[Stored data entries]

====

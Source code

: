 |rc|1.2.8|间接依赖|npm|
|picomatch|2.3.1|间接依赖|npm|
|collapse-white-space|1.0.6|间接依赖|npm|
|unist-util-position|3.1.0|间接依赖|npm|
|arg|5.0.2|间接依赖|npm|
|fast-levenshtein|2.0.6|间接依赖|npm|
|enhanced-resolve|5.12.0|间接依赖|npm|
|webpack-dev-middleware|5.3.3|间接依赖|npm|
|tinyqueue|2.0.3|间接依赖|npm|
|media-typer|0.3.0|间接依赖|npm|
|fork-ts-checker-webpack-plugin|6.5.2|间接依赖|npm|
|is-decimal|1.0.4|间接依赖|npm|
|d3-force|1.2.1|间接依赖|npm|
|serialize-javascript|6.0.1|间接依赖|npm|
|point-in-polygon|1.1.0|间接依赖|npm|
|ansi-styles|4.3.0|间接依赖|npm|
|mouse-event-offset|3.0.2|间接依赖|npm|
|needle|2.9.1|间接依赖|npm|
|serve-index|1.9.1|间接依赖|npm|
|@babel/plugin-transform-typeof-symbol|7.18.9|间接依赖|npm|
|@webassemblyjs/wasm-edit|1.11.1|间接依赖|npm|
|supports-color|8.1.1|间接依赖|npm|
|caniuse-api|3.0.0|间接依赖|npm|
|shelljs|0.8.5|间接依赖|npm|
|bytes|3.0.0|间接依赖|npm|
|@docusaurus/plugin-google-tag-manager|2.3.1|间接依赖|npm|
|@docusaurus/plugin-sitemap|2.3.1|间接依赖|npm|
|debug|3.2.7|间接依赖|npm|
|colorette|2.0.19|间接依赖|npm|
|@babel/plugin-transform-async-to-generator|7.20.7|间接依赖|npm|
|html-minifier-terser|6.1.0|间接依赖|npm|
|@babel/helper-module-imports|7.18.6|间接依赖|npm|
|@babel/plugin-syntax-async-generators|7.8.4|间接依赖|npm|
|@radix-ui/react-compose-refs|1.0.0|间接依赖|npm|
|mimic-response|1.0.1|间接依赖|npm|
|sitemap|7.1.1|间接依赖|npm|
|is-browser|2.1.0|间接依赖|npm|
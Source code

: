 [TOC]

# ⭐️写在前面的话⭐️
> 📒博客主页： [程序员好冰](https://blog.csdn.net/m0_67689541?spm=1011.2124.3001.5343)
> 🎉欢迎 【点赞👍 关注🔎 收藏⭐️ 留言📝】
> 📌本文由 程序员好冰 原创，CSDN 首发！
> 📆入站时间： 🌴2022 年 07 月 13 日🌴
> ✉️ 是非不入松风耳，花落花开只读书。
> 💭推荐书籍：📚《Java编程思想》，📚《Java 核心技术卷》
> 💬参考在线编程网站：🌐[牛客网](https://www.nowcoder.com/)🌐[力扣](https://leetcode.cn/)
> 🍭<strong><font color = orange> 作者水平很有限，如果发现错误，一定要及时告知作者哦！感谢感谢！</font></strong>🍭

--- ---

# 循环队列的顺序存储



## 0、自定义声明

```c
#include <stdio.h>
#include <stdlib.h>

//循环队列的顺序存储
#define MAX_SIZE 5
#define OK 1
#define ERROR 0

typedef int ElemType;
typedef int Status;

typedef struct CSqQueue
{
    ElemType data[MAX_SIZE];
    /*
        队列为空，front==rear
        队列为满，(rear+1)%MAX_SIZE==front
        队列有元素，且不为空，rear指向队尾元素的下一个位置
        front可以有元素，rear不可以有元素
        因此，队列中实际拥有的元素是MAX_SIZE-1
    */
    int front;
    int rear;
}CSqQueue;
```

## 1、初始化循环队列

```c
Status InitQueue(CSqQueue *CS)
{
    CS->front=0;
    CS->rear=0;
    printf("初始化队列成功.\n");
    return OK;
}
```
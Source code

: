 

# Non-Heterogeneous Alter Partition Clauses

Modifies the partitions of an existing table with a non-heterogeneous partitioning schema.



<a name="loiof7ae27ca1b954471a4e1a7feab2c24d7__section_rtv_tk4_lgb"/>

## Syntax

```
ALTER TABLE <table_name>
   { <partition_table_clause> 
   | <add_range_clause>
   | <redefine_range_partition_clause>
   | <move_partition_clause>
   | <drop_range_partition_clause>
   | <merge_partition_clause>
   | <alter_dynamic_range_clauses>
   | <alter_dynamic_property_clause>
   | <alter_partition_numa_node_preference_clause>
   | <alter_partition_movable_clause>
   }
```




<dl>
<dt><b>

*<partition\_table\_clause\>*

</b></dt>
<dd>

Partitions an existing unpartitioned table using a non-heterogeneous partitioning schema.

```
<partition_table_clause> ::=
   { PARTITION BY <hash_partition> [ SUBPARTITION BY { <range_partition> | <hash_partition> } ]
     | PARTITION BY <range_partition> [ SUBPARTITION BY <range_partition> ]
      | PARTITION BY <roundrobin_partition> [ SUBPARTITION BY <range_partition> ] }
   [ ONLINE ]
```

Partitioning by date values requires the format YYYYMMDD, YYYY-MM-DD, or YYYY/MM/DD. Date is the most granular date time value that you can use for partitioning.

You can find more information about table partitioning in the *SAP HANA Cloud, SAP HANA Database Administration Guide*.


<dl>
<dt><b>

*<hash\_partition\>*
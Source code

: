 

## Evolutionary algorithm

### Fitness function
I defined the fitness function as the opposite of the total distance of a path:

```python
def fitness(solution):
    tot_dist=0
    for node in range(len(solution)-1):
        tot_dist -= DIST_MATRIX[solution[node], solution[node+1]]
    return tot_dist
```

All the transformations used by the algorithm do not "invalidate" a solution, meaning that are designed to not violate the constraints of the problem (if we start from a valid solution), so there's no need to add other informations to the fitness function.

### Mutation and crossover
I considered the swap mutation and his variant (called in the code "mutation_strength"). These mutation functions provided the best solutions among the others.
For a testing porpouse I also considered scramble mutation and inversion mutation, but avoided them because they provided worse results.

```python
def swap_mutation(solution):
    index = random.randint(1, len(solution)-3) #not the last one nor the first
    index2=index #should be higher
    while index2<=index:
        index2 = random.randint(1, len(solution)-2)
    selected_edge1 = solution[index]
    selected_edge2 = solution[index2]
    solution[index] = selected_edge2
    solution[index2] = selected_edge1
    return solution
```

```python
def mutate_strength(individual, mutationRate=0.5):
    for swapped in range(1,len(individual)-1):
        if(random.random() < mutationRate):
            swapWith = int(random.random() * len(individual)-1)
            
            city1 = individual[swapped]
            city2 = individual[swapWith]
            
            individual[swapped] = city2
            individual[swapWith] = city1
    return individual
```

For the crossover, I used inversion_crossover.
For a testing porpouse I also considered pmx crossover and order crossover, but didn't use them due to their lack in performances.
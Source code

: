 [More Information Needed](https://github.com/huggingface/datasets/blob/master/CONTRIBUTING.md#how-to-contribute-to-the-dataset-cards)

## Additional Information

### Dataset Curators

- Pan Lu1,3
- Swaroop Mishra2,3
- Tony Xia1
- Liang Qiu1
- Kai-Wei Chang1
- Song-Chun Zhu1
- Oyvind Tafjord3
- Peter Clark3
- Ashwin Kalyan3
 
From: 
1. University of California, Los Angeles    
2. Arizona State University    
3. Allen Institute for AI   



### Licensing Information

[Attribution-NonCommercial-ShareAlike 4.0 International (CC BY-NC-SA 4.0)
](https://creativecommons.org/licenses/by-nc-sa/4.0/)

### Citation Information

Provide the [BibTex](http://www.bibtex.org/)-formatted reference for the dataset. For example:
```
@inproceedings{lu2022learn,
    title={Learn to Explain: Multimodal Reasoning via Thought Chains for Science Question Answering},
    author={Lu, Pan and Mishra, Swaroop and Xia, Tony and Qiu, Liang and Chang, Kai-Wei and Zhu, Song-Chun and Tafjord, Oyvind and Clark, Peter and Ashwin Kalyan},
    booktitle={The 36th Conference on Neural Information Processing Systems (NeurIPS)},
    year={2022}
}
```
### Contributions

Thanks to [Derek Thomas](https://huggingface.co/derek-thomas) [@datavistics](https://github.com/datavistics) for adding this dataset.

====

What is expected = I need every line of the data that has the word "huggingface"; please list them.

Answer box =
: [More Information Needed](https://github.com/huggingface/datasets/blob/master/CONTRIBUTING.md#how-to-contribute-to-the-dataset-cards)
Thanks to [Derek Thomas](https://huggingface.co/derek-thomas) [@datavistics](https://github.com/datavistics) for adding this dataset.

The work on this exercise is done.